Stored data
*** Block opens ***

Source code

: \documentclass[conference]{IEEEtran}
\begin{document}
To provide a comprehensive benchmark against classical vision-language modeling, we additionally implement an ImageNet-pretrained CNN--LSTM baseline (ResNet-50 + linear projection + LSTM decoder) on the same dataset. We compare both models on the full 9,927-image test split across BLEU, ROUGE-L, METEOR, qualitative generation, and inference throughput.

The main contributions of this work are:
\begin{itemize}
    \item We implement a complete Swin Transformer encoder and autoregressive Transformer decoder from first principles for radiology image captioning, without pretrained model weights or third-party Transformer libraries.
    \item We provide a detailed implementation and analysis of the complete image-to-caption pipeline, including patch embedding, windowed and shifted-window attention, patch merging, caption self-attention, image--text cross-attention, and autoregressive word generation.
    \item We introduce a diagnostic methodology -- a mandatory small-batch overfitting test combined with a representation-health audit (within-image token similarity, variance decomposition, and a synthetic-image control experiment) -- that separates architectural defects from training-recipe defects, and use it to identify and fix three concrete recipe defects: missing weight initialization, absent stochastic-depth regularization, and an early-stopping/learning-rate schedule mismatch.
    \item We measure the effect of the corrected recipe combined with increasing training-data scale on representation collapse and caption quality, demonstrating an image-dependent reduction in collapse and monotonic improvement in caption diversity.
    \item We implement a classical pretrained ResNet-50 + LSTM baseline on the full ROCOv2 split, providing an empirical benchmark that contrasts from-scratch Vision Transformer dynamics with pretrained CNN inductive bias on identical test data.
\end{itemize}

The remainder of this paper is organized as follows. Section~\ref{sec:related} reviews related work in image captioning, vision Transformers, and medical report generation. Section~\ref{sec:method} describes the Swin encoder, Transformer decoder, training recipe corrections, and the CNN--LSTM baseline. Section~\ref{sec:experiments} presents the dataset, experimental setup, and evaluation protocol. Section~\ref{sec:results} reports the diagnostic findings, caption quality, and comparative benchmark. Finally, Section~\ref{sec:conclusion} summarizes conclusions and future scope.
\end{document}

*** Block closes ***
*** Block opens ***

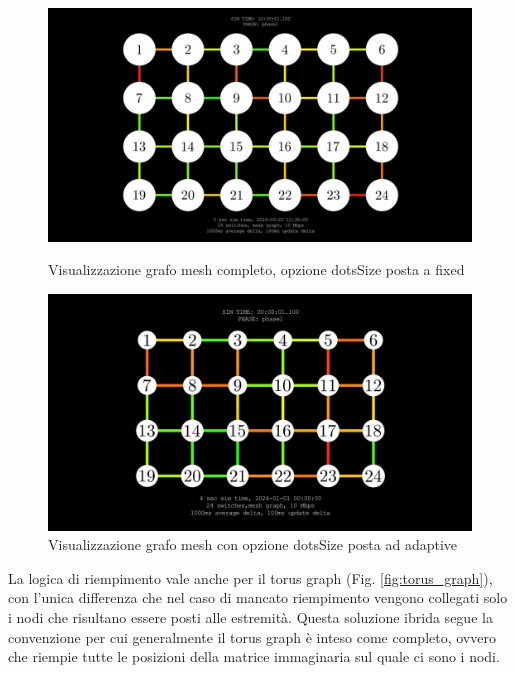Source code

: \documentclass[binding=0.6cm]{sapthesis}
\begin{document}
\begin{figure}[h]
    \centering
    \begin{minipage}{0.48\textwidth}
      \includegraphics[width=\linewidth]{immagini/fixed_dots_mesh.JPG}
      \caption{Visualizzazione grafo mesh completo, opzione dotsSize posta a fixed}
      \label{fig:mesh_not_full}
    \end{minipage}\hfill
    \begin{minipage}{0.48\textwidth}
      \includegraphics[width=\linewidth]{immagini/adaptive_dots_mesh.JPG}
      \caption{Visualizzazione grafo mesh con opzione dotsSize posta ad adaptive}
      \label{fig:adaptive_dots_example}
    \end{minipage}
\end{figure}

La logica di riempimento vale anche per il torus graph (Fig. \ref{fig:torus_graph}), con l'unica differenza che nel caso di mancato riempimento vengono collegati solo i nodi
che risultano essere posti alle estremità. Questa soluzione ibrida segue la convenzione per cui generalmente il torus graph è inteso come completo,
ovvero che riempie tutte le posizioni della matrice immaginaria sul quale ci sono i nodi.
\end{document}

*** Block closes ***

- **WHAT NEEDS TO BE DONE**
Look over the data above and show each line that contains "autoregressive".

- **WRITTEN RESPONSE**
    \item We implement a complete Swin Transformer encoder and autoregressive Transformer decoder from first principles for radiology image captioning, without pretrained model weights or third-party Transformer libraries.
    \item We provide a detailed implementation and analysis of the complete image-to-caption pipeline, including patch embedding, windowed and shifted-window attention, patch merging, caption self-attention, image--text cross-attention, and autoregressive word generation.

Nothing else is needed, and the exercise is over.